Kamcord, a startup that offers game developers an SDK that lets users record and share clips of their gameplay, has achieved a few milestones in the last few months that illustrate the Y Combinator alum is gaining traction as the non-streaming equivalent of Twitch on mobile platforms.
The 23-person company says that mobile gamers on iOS and Android have shared 25 million clips of their gameplay from games utilizing their SDK. Those videos are being watched within the same games as they’re being shared from, within Kamcord’s standalone apps, and on Kamcord’s site, with the vast majority of views coming from users on iOS. Kamcord co-founder Adi Rathnam compared the company’s progress to Amazon-acquiree Twitch, noting that in the last 30 days, 1.3 million people have uploaded those videos, more than the million broadcasters Twitch bragged about in February.

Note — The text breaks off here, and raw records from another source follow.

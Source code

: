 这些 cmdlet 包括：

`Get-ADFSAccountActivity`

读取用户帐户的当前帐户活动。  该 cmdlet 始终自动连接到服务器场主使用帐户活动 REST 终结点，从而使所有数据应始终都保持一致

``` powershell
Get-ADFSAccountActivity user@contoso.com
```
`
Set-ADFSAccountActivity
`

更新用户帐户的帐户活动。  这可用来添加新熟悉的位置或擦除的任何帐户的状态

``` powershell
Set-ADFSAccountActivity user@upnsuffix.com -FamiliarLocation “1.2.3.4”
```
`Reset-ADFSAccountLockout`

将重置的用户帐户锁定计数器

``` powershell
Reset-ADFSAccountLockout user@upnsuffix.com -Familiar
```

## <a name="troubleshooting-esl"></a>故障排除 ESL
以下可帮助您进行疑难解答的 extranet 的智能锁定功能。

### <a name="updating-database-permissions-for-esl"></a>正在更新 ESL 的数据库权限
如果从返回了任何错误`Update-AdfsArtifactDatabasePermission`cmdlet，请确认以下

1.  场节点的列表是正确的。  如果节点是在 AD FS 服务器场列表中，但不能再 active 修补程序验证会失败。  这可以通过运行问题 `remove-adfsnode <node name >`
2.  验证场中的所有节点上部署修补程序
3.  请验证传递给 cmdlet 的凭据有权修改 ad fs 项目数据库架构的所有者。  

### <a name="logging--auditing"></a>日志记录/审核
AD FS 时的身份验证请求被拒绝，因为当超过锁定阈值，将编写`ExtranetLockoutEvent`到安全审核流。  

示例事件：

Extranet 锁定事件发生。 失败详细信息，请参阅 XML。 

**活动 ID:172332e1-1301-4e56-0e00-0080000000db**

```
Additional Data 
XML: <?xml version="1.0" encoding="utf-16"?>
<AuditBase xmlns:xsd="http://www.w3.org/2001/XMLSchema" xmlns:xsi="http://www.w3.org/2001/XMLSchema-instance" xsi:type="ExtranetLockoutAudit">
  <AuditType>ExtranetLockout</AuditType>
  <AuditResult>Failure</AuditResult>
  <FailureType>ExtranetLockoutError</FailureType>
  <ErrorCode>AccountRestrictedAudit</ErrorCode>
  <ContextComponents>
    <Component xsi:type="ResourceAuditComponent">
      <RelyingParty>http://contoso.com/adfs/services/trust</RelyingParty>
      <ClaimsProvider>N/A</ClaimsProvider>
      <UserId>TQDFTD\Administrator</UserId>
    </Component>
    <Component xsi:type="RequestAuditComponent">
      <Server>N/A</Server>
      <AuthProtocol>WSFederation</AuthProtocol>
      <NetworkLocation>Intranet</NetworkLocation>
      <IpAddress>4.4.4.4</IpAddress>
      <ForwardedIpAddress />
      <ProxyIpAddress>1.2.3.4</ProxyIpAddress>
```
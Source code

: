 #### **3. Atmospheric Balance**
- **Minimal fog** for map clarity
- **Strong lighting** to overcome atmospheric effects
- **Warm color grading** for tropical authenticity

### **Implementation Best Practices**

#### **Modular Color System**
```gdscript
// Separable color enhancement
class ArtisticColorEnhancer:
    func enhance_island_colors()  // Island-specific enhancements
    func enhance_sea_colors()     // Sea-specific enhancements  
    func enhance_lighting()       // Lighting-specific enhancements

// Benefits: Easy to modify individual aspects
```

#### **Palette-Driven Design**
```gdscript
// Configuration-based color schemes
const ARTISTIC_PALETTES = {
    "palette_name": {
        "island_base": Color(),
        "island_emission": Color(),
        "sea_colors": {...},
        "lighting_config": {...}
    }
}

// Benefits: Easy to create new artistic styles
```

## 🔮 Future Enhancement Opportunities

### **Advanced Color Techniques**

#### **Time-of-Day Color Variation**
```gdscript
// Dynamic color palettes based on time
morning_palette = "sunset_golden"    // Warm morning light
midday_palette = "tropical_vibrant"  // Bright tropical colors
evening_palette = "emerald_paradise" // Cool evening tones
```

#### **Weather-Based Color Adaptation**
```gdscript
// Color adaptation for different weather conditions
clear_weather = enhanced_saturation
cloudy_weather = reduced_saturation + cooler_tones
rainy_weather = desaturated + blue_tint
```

To keep up its momentum, Kamcord has reworked its screen-recording SDK to support the Metal graphics framework, Apple’s new low-level toolkit for developers looking to squeeze the very best graphics out of the A7 and A8 chips used in Apple gadgets since last year’s iPhones and iPads.
Recording gameplay without adversely affecting graphics quality or frame rate is hard (ask anyone who tried to record gameplay on computers as powerful as today’s smartphones using FRAPS in the early/mid-2,000s), and Kamcord’s previous solution tapped into the OpenGL ES rendering pipeline in a way that was incompatible with Metal. Considering the fact that developer toolkits like Unreal Engine 4 and Unity are updating their rendering engines to utilize Metal on newer Apple devices, Rathnam told me that the team figured moving quickly to support the framework was a no-brainer.
On the business side of things, Kamcord’s successful partnerships with Japanese game developers (its featured games section sports several titles from Sega as well as Terra Battle, the latest game from Mistwalker, the game developer founded by the creator of the Final Fantasy series) has led the company to open its first overseas office in Japan. That could be key to Kamcord’s future growth — mobile dominates among Japanese gamers, and building tight relationships with the studios building hit games vastly increases the odds that they’ll take up tapping the share button in between bouts of Puzzle and Dragons and its ilk.